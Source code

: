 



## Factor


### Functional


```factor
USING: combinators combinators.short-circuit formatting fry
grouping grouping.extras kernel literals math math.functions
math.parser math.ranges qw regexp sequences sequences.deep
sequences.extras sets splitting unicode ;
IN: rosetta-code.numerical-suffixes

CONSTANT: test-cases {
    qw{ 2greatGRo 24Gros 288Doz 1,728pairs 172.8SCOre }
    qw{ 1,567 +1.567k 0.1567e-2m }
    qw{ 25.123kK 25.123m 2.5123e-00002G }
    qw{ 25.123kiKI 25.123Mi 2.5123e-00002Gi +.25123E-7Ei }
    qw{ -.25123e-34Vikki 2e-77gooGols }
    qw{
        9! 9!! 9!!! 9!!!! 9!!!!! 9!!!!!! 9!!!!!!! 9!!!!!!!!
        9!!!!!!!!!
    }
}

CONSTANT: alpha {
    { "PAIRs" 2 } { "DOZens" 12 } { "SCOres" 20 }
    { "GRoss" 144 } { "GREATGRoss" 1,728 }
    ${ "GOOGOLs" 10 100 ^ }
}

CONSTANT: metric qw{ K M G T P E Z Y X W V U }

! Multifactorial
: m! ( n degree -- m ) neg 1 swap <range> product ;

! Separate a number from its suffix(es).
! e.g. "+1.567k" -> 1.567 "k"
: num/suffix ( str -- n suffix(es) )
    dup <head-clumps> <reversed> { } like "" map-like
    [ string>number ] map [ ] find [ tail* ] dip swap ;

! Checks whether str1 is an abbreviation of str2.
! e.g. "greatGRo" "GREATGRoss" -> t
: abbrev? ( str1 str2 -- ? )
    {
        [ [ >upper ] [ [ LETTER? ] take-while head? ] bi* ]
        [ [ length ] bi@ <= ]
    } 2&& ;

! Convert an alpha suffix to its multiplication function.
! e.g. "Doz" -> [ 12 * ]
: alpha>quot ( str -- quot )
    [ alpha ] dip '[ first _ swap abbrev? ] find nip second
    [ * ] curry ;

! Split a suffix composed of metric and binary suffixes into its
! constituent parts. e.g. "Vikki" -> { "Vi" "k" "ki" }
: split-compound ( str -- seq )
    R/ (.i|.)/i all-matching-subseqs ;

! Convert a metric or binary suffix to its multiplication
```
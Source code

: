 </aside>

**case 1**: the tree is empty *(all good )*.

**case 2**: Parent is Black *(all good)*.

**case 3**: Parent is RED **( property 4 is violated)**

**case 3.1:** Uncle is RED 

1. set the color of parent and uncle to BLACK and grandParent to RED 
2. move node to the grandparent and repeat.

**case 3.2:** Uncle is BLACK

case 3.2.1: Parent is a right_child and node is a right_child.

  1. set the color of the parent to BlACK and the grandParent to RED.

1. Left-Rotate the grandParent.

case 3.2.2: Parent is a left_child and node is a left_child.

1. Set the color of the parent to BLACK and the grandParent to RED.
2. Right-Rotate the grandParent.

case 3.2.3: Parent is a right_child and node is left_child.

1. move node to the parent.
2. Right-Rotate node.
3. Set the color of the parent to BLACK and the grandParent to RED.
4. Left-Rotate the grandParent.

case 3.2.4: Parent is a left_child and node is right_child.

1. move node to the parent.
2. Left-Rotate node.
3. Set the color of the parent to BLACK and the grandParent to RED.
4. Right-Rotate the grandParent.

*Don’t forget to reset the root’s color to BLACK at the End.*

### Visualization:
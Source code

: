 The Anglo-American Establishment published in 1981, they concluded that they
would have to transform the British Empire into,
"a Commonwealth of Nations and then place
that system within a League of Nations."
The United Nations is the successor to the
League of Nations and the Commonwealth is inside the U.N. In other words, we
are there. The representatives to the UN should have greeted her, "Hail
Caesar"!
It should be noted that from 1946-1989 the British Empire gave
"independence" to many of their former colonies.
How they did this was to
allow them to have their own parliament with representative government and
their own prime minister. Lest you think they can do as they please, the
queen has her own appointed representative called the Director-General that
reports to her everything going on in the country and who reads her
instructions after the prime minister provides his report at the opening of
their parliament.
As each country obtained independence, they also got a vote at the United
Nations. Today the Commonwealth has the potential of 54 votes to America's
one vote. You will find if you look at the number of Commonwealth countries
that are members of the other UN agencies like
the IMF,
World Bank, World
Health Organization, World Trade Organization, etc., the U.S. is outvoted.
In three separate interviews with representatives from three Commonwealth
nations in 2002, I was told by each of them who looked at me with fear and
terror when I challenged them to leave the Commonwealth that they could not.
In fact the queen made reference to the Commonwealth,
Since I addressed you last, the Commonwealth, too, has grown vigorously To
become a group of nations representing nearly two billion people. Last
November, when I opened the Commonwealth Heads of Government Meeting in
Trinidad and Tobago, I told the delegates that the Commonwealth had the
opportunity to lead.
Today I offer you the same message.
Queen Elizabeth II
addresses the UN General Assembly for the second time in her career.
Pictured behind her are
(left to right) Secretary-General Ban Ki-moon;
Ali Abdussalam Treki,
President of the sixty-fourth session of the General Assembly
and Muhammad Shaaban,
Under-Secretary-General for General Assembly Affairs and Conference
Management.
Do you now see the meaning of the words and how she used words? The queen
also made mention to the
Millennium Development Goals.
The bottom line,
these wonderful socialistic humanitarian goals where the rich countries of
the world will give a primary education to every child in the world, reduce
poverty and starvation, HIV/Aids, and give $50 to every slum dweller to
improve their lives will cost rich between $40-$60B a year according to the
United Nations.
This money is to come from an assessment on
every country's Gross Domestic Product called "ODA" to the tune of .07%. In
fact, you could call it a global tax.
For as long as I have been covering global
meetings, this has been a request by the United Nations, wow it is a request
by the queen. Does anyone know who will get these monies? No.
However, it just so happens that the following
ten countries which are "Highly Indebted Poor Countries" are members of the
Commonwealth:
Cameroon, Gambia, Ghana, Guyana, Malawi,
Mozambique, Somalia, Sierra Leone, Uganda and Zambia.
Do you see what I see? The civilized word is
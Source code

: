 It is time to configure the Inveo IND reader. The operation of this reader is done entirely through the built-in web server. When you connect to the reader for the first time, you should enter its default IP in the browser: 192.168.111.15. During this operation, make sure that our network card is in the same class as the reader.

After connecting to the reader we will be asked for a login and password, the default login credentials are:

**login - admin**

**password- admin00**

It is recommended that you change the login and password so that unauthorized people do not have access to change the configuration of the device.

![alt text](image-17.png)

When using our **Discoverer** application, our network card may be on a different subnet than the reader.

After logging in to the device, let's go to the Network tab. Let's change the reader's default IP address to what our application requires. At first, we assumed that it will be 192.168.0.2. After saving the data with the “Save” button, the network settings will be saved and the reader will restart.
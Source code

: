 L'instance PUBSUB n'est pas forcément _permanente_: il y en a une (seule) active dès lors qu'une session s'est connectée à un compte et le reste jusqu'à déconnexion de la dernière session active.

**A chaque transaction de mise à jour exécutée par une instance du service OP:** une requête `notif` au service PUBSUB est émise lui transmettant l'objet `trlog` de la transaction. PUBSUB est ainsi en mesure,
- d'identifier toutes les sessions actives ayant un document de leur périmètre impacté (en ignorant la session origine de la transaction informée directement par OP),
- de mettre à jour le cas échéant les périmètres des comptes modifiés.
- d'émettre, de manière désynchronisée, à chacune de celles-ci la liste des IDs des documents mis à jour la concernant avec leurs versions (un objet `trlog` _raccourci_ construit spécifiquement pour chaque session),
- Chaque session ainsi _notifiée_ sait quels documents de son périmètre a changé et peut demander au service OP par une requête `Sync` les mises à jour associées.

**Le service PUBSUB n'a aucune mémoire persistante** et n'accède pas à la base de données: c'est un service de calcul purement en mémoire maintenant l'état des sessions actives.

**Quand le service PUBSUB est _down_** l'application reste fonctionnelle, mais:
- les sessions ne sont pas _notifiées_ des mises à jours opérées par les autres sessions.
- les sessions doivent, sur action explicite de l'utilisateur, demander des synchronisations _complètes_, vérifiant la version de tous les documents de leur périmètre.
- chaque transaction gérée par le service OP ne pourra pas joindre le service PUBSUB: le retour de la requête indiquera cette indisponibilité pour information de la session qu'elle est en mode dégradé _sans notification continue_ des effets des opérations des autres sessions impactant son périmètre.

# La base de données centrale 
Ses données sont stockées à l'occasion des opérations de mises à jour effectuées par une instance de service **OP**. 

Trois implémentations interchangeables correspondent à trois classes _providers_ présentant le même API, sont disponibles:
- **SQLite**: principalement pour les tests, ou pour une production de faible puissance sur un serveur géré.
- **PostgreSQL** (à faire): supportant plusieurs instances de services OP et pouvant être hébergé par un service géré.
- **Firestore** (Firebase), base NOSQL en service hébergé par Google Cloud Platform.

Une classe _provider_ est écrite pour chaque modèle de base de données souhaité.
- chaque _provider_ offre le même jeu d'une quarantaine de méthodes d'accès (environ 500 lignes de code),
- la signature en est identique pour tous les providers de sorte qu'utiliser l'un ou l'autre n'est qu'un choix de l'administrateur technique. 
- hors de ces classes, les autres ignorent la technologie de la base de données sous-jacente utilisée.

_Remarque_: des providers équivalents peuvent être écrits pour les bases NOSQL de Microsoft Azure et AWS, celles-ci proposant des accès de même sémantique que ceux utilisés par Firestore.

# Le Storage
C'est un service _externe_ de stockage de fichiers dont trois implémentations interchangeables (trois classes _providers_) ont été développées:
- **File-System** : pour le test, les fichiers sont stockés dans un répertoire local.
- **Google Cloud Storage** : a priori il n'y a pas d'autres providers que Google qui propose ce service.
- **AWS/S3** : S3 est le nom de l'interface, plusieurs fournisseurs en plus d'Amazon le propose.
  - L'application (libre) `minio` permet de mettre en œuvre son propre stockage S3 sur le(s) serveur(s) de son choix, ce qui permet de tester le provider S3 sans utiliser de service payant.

····················

State the number of lines in the entries above that contain the word "General", and nothing more.

SOLUTION FOR THIS TASK ▸
5